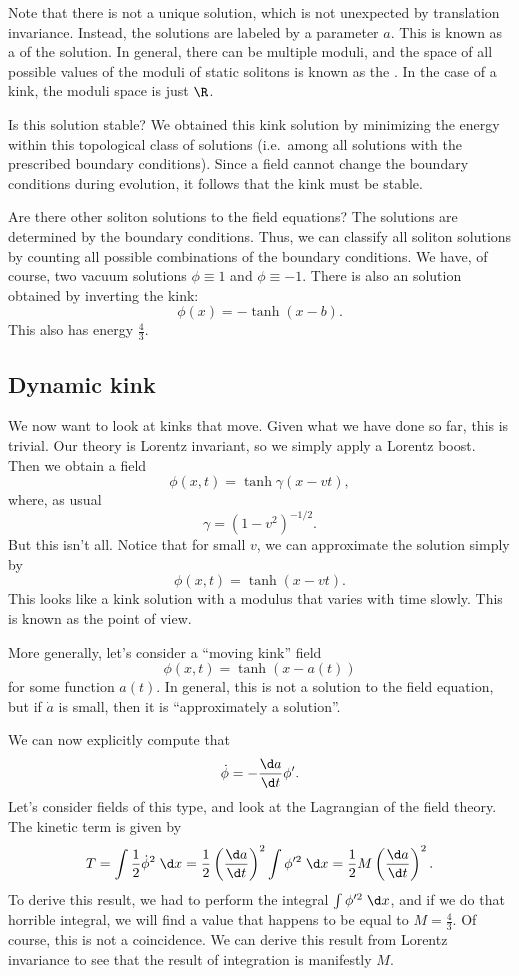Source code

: \documentclass[a4paper]{article}
\begin{document}
Note that there is not a unique solution, which is not unexpected by translation invariance. Instead, the solutions are labeled by a parameter $a$. This is known as a  of the solution. In general, there can be multiple moduli, and the space of all possible values of the moduli of static solitons is known as the . In the case of a kink, the moduli space is just $\R$.

Is this solution stable? We obtained this kink solution by minimizing the energy within this topological class of solutions (i.e.\ among all solutions with the prescribed boundary conditions). Since a field cannot change the boundary conditions during evolution, it follows that the kink must be stable.

Are there other soliton solutions to the field equations? The solutions are determined by the boundary conditions. Thus, we can classify all soliton solutions by counting all possible combinations of the boundary conditions. We have, of course, two vacuum solutions $\phi \equiv 1$ and $\phi \equiv -1$. There is also an  solution obtained by inverting the kink:
\[
  \phi(x) = - \tanh (x - b).
\]
This also has energy $\frac{4}{3}$.

\subsection{Dynamic kink}
We now want to look at kinks that move. Given what we have done so far, this is trivial. Our theory is Lorentz invariant, so we simply apply a Lorentz boost. Then we obtain a field
\[
  \phi(x, t) = \tanh \gamma (x - vt),
\]
where, as usual
\[
  \gamma = (1 - v^2)^{-1/2}.
\]
But this isn't all. Notice that for small $v$, we can approximate the solution simply by
\[
  \phi(x, t) = \tanh (x - vt).
\]
This looks like a kink solution with a modulus that varies with time slowly. This is known as the  point of view.

More generally, let's consider a ``moving kink'' field
\[
  \phi(x, t) = \tanh (x - a(t))
\]
for some function $a(t)$. In general, this is not a solution to the field equation, but if $\dot{a}$ is small, then it is ``approximately a solution''.

We can now explicitly compute that
\[
  \dot{\phi} = - \frac{\d a}{\d t} \phi'.
\]
Let's consider fields of this type, and look at the Lagrangian of the field theory. The kinetic term is given by
\[
  T = \int \frac{1}{2} \dot{\phi}^2\;\d x = \frac{1}{2} \left(\frac{\d a}{\d t}\right)^2 \int \phi'^2 \;\d x = \frac{1}{2} M \left(\frac{\d a}{\d t}\right)^2.
\]
To derive this result, we had to perform the integral $\int \phi'^2 \;\d x$, and if we do that horrible integral, we will find a value that happens to be equal to $M = \frac{4}{3}$. Of course, this is not a coincidence. We can derive this result from Lorentz invariance to see that the result of integration is manifestly $M$.
\end{document}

WORK INSTRUCTIONS
Check each line of the data above for the word "that" and copy the ones where it is found.

ANSWER TO THE PROBLEM
Note that there is not a unique solution, which is not unexpected by translation invariance. Instead, the solutions are labeled by a parameter $a$. This is known as a  of the solution. In general, there can be multiple moduli, and the space of all possible values of the moduli of static solitons is known as the . In the case of a kink, the moduli space is just $\R$.
Is this solution stable? We obtained this kink solution by minimizing the energy within this topological class of solutions (i.e.\ among all solutions with the prescribed boundary conditions). Since a field cannot change the boundary conditions during evolution, it follows that the kink must be stable.
We now want to look at kinks that move. Given what we have done so far, this is trivial. Our theory is Lorentz invariant, so we simply apply a Lorentz boost. Then we obtain a field
But this isn't all. Notice that for small $v$, we can approximate the solution simply by
This looks like a kink solution with a modulus that varies with time slowly. This is known as the  point of view.
We can now explicitly compute that
To derive this result, we had to perform the integral $\int \phi'^2 \;\d x$, and if we do that horrible integral, we will find a value that happens to be equal to $M = \frac{4}{3}$. Of course, this is not a coincidence. We can derive this result from Lorentz invariance to see that the result of integration is manifestly $M$.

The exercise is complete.